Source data
************

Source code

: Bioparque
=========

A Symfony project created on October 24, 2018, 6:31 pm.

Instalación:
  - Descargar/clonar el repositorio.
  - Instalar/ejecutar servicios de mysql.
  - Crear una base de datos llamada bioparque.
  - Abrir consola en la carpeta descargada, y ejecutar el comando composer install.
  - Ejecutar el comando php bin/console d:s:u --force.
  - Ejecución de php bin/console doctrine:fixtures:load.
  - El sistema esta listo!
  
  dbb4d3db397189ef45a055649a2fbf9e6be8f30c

************

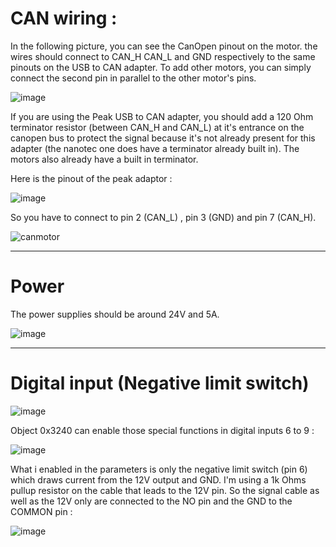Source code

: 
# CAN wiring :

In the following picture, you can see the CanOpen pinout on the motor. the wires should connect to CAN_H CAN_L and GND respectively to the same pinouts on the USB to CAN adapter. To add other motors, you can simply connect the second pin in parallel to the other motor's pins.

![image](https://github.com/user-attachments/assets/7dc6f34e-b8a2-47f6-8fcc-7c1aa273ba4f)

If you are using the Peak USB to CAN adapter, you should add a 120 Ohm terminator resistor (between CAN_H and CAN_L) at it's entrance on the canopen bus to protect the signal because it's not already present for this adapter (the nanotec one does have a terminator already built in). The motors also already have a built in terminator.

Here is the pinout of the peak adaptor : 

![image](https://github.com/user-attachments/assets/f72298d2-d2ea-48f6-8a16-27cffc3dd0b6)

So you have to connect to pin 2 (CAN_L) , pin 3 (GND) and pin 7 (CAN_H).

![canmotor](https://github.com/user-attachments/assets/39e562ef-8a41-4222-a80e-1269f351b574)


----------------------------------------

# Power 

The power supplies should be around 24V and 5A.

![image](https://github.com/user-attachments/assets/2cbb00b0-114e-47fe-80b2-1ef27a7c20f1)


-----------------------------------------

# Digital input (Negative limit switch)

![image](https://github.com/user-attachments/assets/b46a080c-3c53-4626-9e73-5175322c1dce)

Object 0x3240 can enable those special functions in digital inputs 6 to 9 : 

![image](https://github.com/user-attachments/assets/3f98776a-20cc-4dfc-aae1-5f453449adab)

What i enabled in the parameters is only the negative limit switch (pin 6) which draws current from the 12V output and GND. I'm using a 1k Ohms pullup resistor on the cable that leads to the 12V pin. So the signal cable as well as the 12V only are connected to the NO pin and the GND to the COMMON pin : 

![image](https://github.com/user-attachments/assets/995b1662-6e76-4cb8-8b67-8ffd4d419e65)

************

Which lines above contain the word "comando"? Copy each of them.

SOLUTION TO THIS TASK →
  - Abrir consola en la carpeta descargada, y ejecutar el comando composer install.
  - Ejecutar el comando php bin/console d:s:u --force.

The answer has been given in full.